2 Reviews by Barbara Sternberg

 

"Back to God's Country", Can. 1919, produced by and starring Nell Shipman. A restored silver nitrate film print was shown at Ontario Cinematheque, Friday, Feb.8, 2002. It was spectacular. The image, tinted sepia for indoor scenes and cyan for exteriors, glowed from within. And the details in the landscape, right down to the smallest twigs, were as finely drawn lines. There were also fabulous scenes of the North's snow-white vastness. The acting, while more stylized and exaggerated in comparison to acting style today, was nonetheless engaging. The audience cheered Nell on and murmured ahhhs at the bear pup antics. But what surprised and pleased me most were the values depicted in this antique film: environmental and animal rights (PETA should see this film) it is Nell who jumps into the river, rescuing her father's body from the raging current and later, it is Nell who threatens the 'bad guy' with a gun, shooting him in the shoulder, to get her husband and herself to safety. She then convinces hubby to move from the city back to the (God's, if you will) country where they live in peace and harmony with the local critters. AMEN to that.

 

 

Family Album by Yvonne Singer opened Feb.9 at Redhead Gallery.

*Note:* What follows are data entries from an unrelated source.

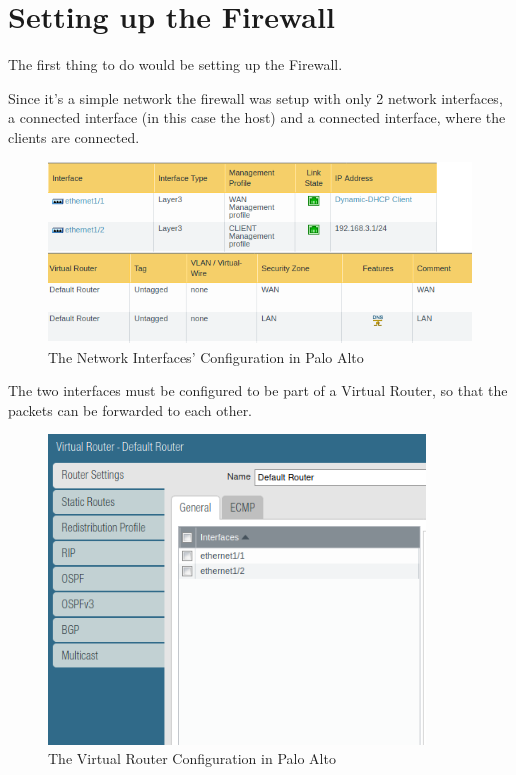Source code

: \newpage

\section{Setting up the Firewall}

The first thing to do would be setting up the Firewall.

Since it's a simple network the firewall was setup with only 2 network interfaces, a  connected interface (in this case the host) and a  connected interface, where the clients are connected.

\begin{figure}[!hb]
 \centering
 \includegraphics[width=13cm]{img/network_config.png}
 \caption{The Network Interfaces' Configuration in Palo Alto }
 \label{Network Interfaces Configuration}
\end{figure}


The two interfaces must be configured to be part of a Virtual Router, so that the packets can be forwarded to each other.

\begin{figure}[!hb]
 \centering
 \includegraphics[width=10cm]{img/virtual_router.png}
 \caption{The Virtual Router Configuration in Palo Alto }
 \label{Virtual Router Configuration}
\end{figure}

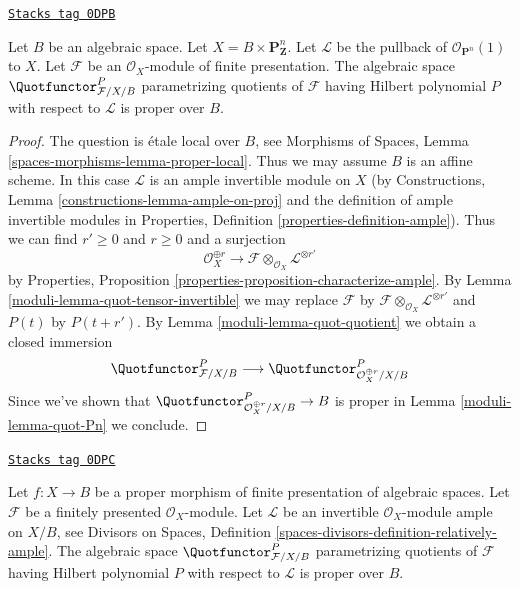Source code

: \begin{lemma}
\label{moduli-lemma-quot-Pn-over-base}
\href{https://stacks.math.columbia.edu/tag/0DPB}{\texttt{Stacks tag 0DPB}}

Let $B$ be an algebraic space. Let $X = B \times \mathbf{P}^n_\mathbf{Z}$.
Let $\mathcal{L}$ be the pullback of $\mathcal{O}_{\mathbf{P}^n}(1)$ to $X$.
Let $\mathcal{F}$ be an $\mathcal{O}_X$-module of finite
presentation. The algebraic space $\Quotfunctor^P_{\mathcal{F}/X/B}$
parametrizing quotients of $\mathcal{F}$
having Hilbert polynomial $P$ with respect to $\mathcal{L}$
is proper over $B$.
\end{lemma}

\begin{proof}

The question is \'etale local over $B$, see
Morphisms of Spaces, Lemma \ref{spaces-morphisms-lemma-proper-local}.
Thus we may assume $B$ is an affine scheme.
In this case $\mathcal{L}$ is an ample invertible module on $X$
(by Constructions, Lemma \ref{constructions-lemma-ample-on-proj}
and the definition of ample invertible modules in
Properties, Definition \ref{properties-definition-ample}).
Thus we can find $r' \geq 0$ and $r \geq 0$ and a surjection
$$
\mathcal{O}_X^{\oplus r} \longrightarrow
\mathcal{F} \otimes_{\mathcal{O}_X} \mathcal{L}^{\otimes r'}
$$
by Properties, Proposition \ref{properties-proposition-characterize-ample}.
By Lemma \ref{moduli-lemma-quot-tensor-invertible}
we may replace $\mathcal{F}$ by
$\mathcal{F} \otimes_{\mathcal{O}_X} \mathcal{L}^{\otimes r'}$
and $P(t)$ by $P(t + r')$.
By Lemma \ref{moduli-lemma-quot-quotient}
we obtain a closed immersion
$$
\Quotfunctor^P_{\mathcal{F}/X/B}
\longrightarrow
\Quotfunctor^P_{\mathcal{O}_X^{\oplus r}/X/B}
$$
Since we've shown that $\Quotfunctor^P_{\mathcal{O}_X^{\oplus r}/X/B} \to B$
is proper in Lemma \ref{moduli-lemma-quot-Pn} we conclude.
\end{proof}

\begin{lemma}
\label{moduli-lemma-quot-proper-over-base}
\href{https://stacks.math.columbia.edu/tag/0DPC}{\texttt{Stacks tag 0DPC}}

Let $f : X \to B$ be a proper morphism of finite presentation
of algebraic spaces. Let $\mathcal{F}$ be a finitely presented
$\mathcal{O}_X$-module. Let $\mathcal{L}$ be an invertible
$\mathcal{O}_X$-module ample on $X/B$, see
Divisors on Spaces, Definition
\ref{spaces-divisors-definition-relatively-ample}.
The algebraic space $\Quotfunctor^P_{\mathcal{F}/X/B}$
parametrizing quotients of $\mathcal{F}$
having Hilbert polynomial $P$ with respect to $\mathcal{L}$
is proper over $B$.
\end{lemma}

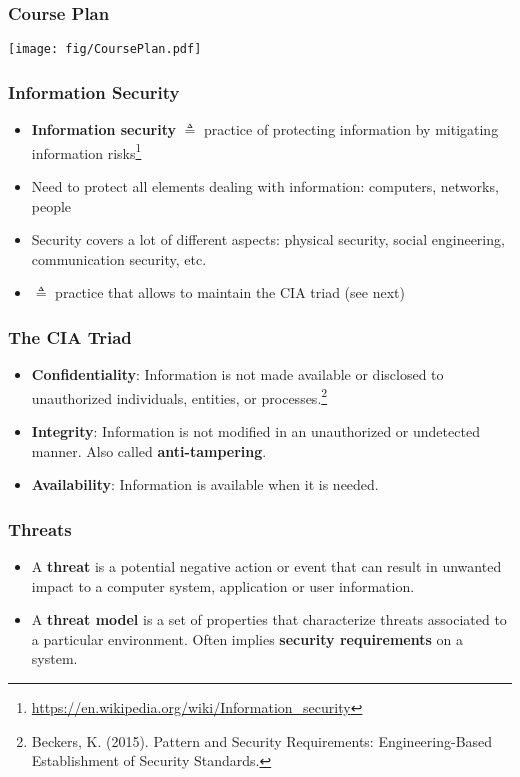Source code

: \documentclass[
hyperref={pdfpagelabels=false}
,xcolor=table
]
{beamer}
\begin{document}
\begin{frame}
  \frametitle{Course Plan}

  \begin{center}
    \texttt{[image: fig/CoursePlan.pdf]}
  \end{center}  
\end{frame}


\begin{frame}
  \frametitle{Information Security}

  \begin{itemize}
  \item \textbf{Information security} $\triangleq$ practice of
    protecting information by mitigating information
    risks\footnote{\url{https://en.wikipedia.org/wiki/Information_security}}
  \item Need to protect all elements dealing with information: computers, networks, people
  \item Security covers a lot of different aspects:  physical security, social engineering, communication security, etc. 
  \item $\triangleq$ practice that allows to maintain the CIA triad (see next)
  \end{itemize}
\end{frame}


\begin{frame}
  \frametitle{The CIA Triad}
  \begin{itemize}
  \item \textbf{Confidentiality}: Information is not made available or
    disclosed to unauthorized individuals, entities, or
    processes.\footnote{Beckers, K. (2015). Pattern and Security
      Requirements: Engineering-Based Establishment of Security
      Standards.}
  \item \textbf{Integrity}: Information is not modified in an unauthorized or
    undetected manner. Also called \textbf{anti-tampering}.
  \item \textbf{Availability}: Information is available when it is needed.
  \end{itemize}
\end{frame}


\begin{frame}
  \frametitle{Threats}
  \begin{itemize}
  \item A \textbf{threat} is a potential negative action or event that can
    result in unwanted impact to a computer system, application or
    user information.
  \item A \textbf{threat model} is a set of properties that characterize
    threats associated to a particular environment. Often implies
    \textbf{security requirements} on a system. 
  \end{itemize}
\end{frame}
\end{document}
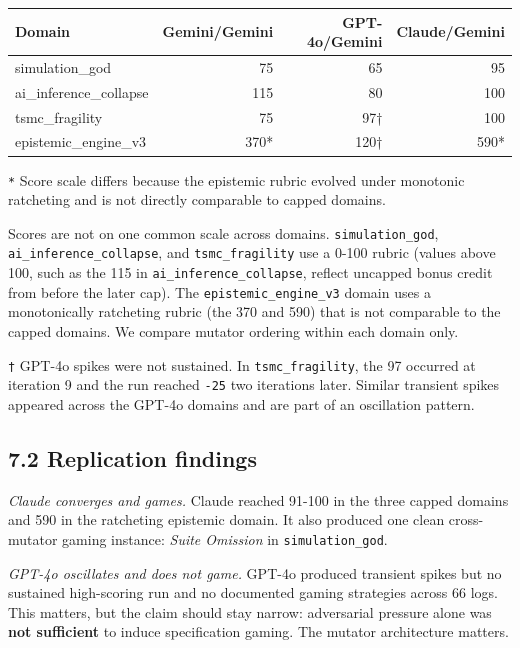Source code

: \documentclass[
  11pt]{article}
\begin{document}
\begin{longtable}[]{@{}lrrr@{}}
\toprule\noalign{}
Domain & Gemini/Gemini & GPT-4o/Gemini & Claude/Gemini \\
\midrule\noalign{}
\endhead
\bottomrule\noalign{}
\endlastfoot
simulation\_god & 75 & 65 & 95 \\
ai\_inference\_collapse & 115 & 80 & 100 \\
tsmc\_fragility & 75 & 97† & 100 \\
epistemic\_engine\_v3 & 370* & 120† & 590* \\
\end{longtable}

\texttt{*} Score scale differs because the epistemic rubric evolved
under monotonic ratcheting and is not directly comparable to capped
domains.

Scores are not on one common scale across domains.
\texttt{simulation\_god}, \texttt{ai\_inference\_collapse}, and
\texttt{tsmc\_fragility} use a 0-100 rubric (values above 100, such as
the 115 in \texttt{ai\_inference\_collapse}, reflect uncapped bonus
credit from before the later cap). The \texttt{epistemic\_engine\_v3}
domain uses a monotonically ratcheting rubric (the 370 and 590) that is
not comparable to the capped domains. We compare mutator ordering within
each domain only.

\texttt{†} GPT-4o spikes were not sustained. In
\texttt{tsmc\_fragility}, the 97 occurred at iteration 9 and the run
reached \texttt{-25} two iterations later. Similar transient spikes
appeared across the GPT-4o domains and are part of an oscillation
pattern.

\subsection{7.2 Replication findings}\label{replication-findings}

\emph{Claude converges and games.} Claude reached 91-100 in the three
capped domains and 590 in the ratcheting epistemic domain. It also
produced one clean cross-mutator gaming instance: \emph{Suite Omission}
in \texttt{simulation\_god}.

\emph{GPT-4o oscillates and does not game.} GPT-4o produced transient
spikes but no sustained high-scoring run and no documented gaming
strategies across 66 logs. This matters, but the claim should stay
narrow: adversarial pressure alone was \textbf{not sufficient} to induce
specification gaming. The mutator architecture matters.
\end{document}
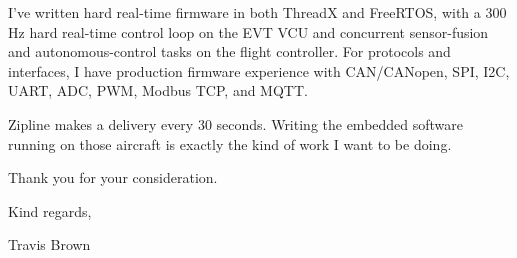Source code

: \documentclass[11pt]{article}
\begin{document}
I've written hard real-time firmware in both ThreadX and FreeRTOS, with a 300\,Hz hard
real-time control loop on the EVT VCU and concurrent sensor-fusion and autonomous-control
tasks on the flight controller. For protocols and interfaces, I have production firmware
experience with CAN/CANopen, SPI, I2C, UART, ADC, PWM, Modbus TCP, and MQTT.

Zipline makes a delivery every 30 seconds. Writing the embedded software running on those
aircraft is exactly the kind of work I want to be doing.

Thank you for your consideration.

\vspace{16pt}
Kind regards,

\vspace{20pt}
Travis Brown
\end{document}
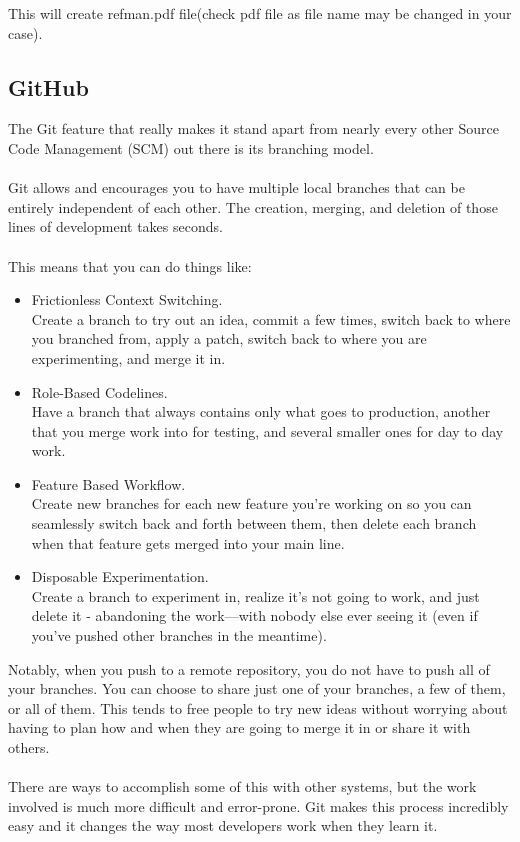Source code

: This will create refman.pdf file(check pdf file as file name may be
changed in your case).
\newpage
{}
\newpage
{}

\newpage
\subsection{GitHub}

The Git feature that really makes it stand apart from nearly every
other Source Code Management (SCM) out there is its branching model.\\
\\
Git allows and encourages you to have multiple local branches that can
be entirely independent of each other. The creation, merging, and
deletion of those lines of development takes seconds.\\ \\
This means that you can do things like:
\begin{itemize}
\item Frictionless Context Switching.\\ Create a branch to try out an
idea, commit a few times, switch back to where you branched from,
apply a patch, switch back to where you are experimenting, and merge
it in.
\item Role-Based Codelines. \\ Have a branch that always contains only
what goes to production, another that you merge work into for testing,
and several smaller ones for day to day work.
\item Feature Based Workflow. \\ Create new branches for each new
feature you're working on so you can seamlessly switch back and forth
between them, then delete each branch when that feature gets merged
into your main line.
\item Disposable Experimentation.\\  Create a branch to experiment in,
realize it's not going to work, and just delete it - abandoning the
work—with nobody else ever seeing it (even if you've pushed other
branches in the meantime).
\end{itemize}
Notably, when you push to a remote repository, you do not have to push
all of your branches. You can choose to share just one of your
branches, a few of them, or all of them. This tends to free people to
try new ideas without worrying about having to plan how and when they
are going to merge it in or share it with others.\\ \\
There are ways to accomplish some of this with other systems, but the
work involved is much more difficult and error-prone. Git makes this
process incredibly easy and it changes the way most developers work
when they learn it.
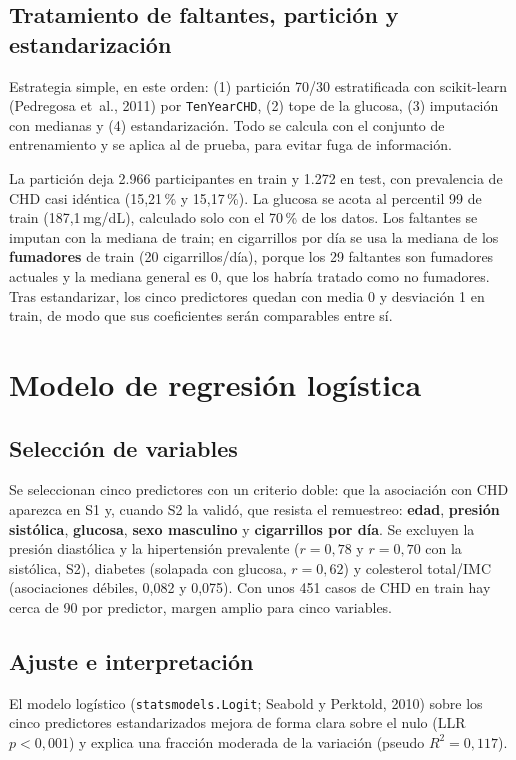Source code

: \documentclass[11pt,a4paper]{article}
\begin{document}
\subsection{Tratamiento de faltantes, partición y estandarización}
Estrategia simple, en este orden: (1) partición 70/30 estratificada con scikit-learn (Pedregosa et~al., 2011) por \texttt{TenYearCHD}, (2) tope de la glucosa, (3) imputación con medianas y (4) estandarización. Todo se calcula con el conjunto de entrenamiento y se aplica al de prueba, para evitar fuga de información.

La partición deja 2.966 participantes en train y 1.272 en test, con prevalencia de CHD casi idéntica (15,21\,\% y 15,17\,\%). La glucosa se acota al percentil 99 de train (187,1\,mg/dL), calculado solo con el 70\,\% de los datos. Los faltantes se imputan con la mediana de train; en cigarrillos por día se usa la mediana de los \textbf{fumadores} de train (20 cigarrillos/día), porque los 29 faltantes son fumadores actuales y la mediana general es 0, que los habría tratado como no fumadores. Tras estandarizar, los cinco predictores quedan con media 0 y desviación 1 en train, de modo que sus coeficientes serán comparables entre sí.

\section{Modelo de regresión logística}
\subsection{Selección de variables}
Se seleccionan cinco predictores con un criterio doble: que la asociación con CHD aparezca en S1 y, cuando S2 la validó, que resista el remuestreo: \textbf{edad}, \textbf{presión sistólica}, \textbf{glucosa}, \textbf{sexo masculino} y \textbf{cigarrillos por día}. Se excluyen la presión diastólica y la hipertensión prevalente ($r=0,78$ y $r=0,70$ con la sistólica, S2), diabetes (solapada con glucosa, $r=0,62$) y colesterol total/IMC (asociaciones débiles, 0,082 y 0,075). Con unos 451 casos de CHD en train hay cerca de 90 por predictor, margen amplio para cinco variables.

\subsection{Ajuste e interpretación}
El modelo logístico (\texttt{statsmodels.Logit}; Seabold y Perktold, 2010) sobre los cinco predictores estandarizados mejora de forma clara sobre el nulo (LLR $p<0,001$) y explica una fracción moderada de la variación (pseudo $R^2=0,117$).
\end{document}
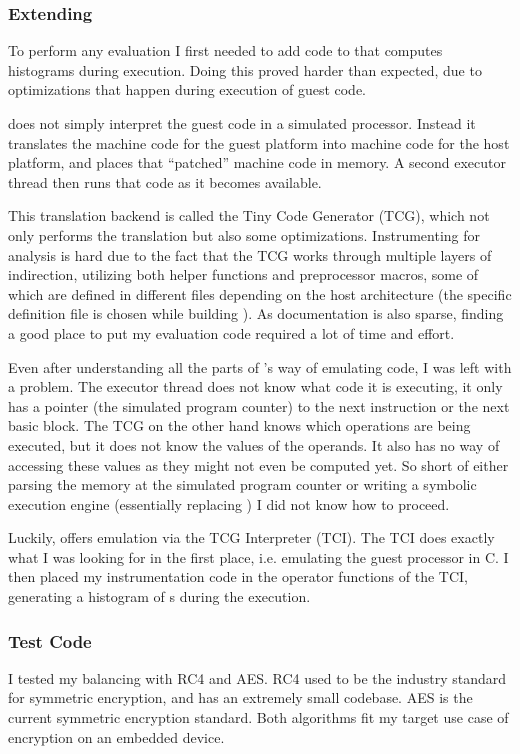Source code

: \subsubsection{Extending \qemu{}}
To perform any evaluation I first needed to add code to \qemu{} that computes \hammingw{} histograms during execution.
Doing this proved harder than expected, due to optimizations that happen during execution of guest code.

\qemu{} does not simply interpret the guest code in a simulated processor.
Instead it translates the machine code for the guest platform into machine code for the host platform, and places that ``patched'' machine code in memory.
A second executor thread then runs that code as it becomes available.

This translation backend is called the Tiny Code Generator (TCG), which not only performs the translation but also some optimizations.
Instrumenting \qemu{} for analysis is hard due to the fact that the TCG works through multiple layers of indirection, utilizing both helper functions and preprocessor macros, some of which are defined in different files depending on the host architecture (the specific definition file is chosen while building \qemu{}).
As documentation is also sparse, finding a good place to put my evaluation code required a lot of time and effort.

Even after understanding all the parts of \qemu{}'s way of emulating code, I was left with a problem.
The executor thread does not know what code it is executing, it only has a pointer (the simulated program counter) to the next instruction or the next basic block.
The TCG on the other hand knows which operations are being executed, but it does not know the values of the operands.
It also has no way of accessing these values as they might not even be computed yet.
So short of either parsing the memory at the simulated program counter or writing a symbolic execution engine (essentially replacing \qemu{}) I did not know how to proceed.

Luckily, \qemu{} offers emulation via the TCG Interpreter (TCI).
The TCI does exactly what I was looking for in the first place, i.e. emulating the guest processor in C.
I then placed my instrumentation code in the operator functions of the TCI, generating a histogram of \hammingw{}s during the execution.

\subsubsection{Test Code}
I tested my balancing with RC4\cite{rc4} and AES\cite{daemen2013design}.
RC4 used to be the industry standard for symmetric encryption, and has an extremely small codebase.
AES is the current symmetric encryption standard.
Both algorithms fit my target use case of encryption on an embedded device.

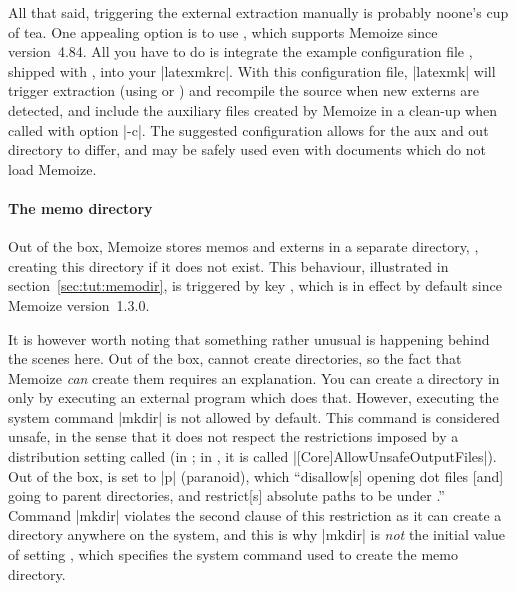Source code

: \documentclass[a4paper,11pt]{article}
\begin{document}
All that said, triggering the external extraction manually is probably noone's
cup of tea.  One appealing option is to use , which supports
Memoize since version~4.84.  All you have to do is integrate the example
configuration file , shipped with ,
into your |latexmkrc|.  With this configuration file, |latexmk| will trigger
extraction (using  or
) and recompile the source when new externs are
detected, and include the auxiliary files created by Memoize in a clean-up when
called with option |-c|.  The suggested configuration allows for the aux and
out directory to differ, and may be safely used even with documents which do not
load Memoize.

\paragraph{The memo directory}

Out of the box, Memoize stores memos and externs in a separate directory,
, creating this directory if it does not
exist.  This behaviour, illustrated in section~\ref{sec:tut:memodir}, is
triggered by key , which is in effect by default since Memoize
version~1.3.0.

It is however worth noting that something rather unusual is happening behind
the scenes here.  Out of the box,  cannot create directories, so
the fact that Memoize \emph{can} create them requires an explanation.  You can
create a directory in  only by executing an external program which
does that.  However, executing the system command |mkdir| is not allowed by
default.  This command is considered unsafe, in the sense that it does not
respect the restrictions imposed by a  distribution setting called
 (in \TeXLive; in \MiKTeX, it is called
|[Core]AllowUnsafeOutputFiles|).  Out of the box,  is set
to |p| (paranoid), which ``disallow[s] opening dot files [and] going to parent
directories, and restrict[s] absolute paths to be under .''
Command |mkdir| violates the second clause of this restriction as it can create
a directory anywhere on the system, and this is why |mkdir| is \emph{not} the
initial value of setting , which specifies the system
command used to create the memo directory.
\end{document}
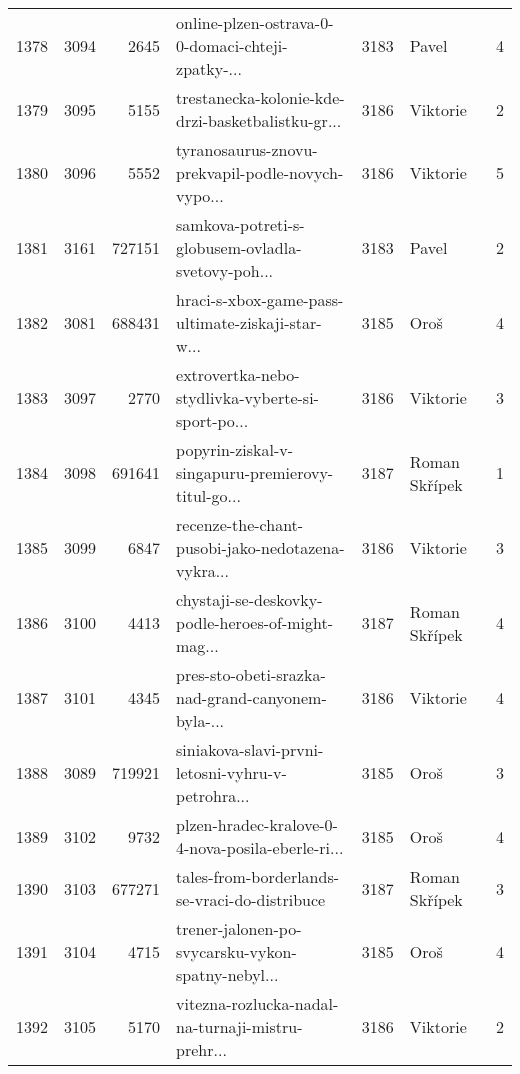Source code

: \begin{tabular}{lrrlrlr}
1378 &       3094 &     2645 &  online-plzen-ostrava-0-0-domaci-chteji-zpatky-... &     3183 &                        Pavel &               4 \\
1379 &       3095 &     5155 &  trestanecka-kolonie-kde-drzi-basketbalistku-gr... &     3186 &                     Viktorie &               2 \\
1380 &       3096 &     5552 &  tyranosaurus-znovu-prekvapil-podle-novych-vypo... &     3186 &                     Viktorie &               5 \\
1381 &       3161 &   727151 &  samkova-potreti-s-globusem-ovladla-svetovy-poh... &     3183 &                        Pavel &               2 \\
1382 &       3081 &   688431 &  hraci-s-xbox-game-pass-ultimate-ziskaji-star-w... &     3185 &                         Oroš &               4 \\
1383 &       3097 &     2770 &  extrovertka-nebo-stydlivka-vyberte-si-sport-po... &     3186 &                     Viktorie &               3 \\
1384 &       3098 &   691641 &  popyrin-ziskal-v-singapuru-premierovy-titul-go... &     3187 &                Roman Skřípek &               1 \\
1385 &       3099 &     6847 &  recenze-the-chant-pusobi-jako-nedotazena-vykra... &     3186 &                     Viktorie &               3 \\
1386 &       3100 &     4413 &  chystaji-se-deskovky-podle-heroes-of-might-mag... &     3187 &                Roman Skřípek &               4 \\
1387 &       3101 &     4345 &  pres-sto-obeti-srazka-nad-grand-canyonem-byla-... &     3186 &                     Viktorie &               4 \\
1388 &       3089 &   719921 &  siniakova-slavi-prvni-letosni-vyhru-v-petrohra... &     3185 &                         Oroš &               3 \\
1389 &       3102 &     9732 &  plzen-hradec-kralove-0-4-nova-posila-eberle-ri... &     3185 &                         Oroš &               4 \\
1390 &       3103 &   677271 &      tales-from-borderlands-se-vraci-do-distribuce &     3187 &                Roman Skřípek &               3 \\
1391 &       3104 &     4715 &  trener-jalonen-po-svycarsku-vykon-spatny-nebyl... &     3185 &                         Oroš &               4 \\
1392 &       3105 &     5170 &  vitezna-rozlucka-nadal-na-turnaji-mistru-prehr... &     3186 &                     Viktorie &               2 \\

\end{tabular}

Images from home movies are isolated in circular frames like an old-fashioned photo album. The format reminds me of early cinema's use of the iris, and of Joyce Wieland's film Birds at Sunrise, which made beautiful use of this circular telescoping of small, fragile birds on a windowsill in winter. Singer's has used the round frames of her eyeglasses in previous works. In Singer's installation we see a family (hers?) seated around a dinner table, the everyday talk repeated and bits of it extracted as text, things like 'the avocados are good' and 'some people use horse shampoo because it makes the hair strong.' In one shot a light smile plays on the face of an older man when he sees he's being filmed; in another shot of three girls, the one in the middle is pregnant. Then a shot of an old man and a baby. Life and death within the mundaneness of living.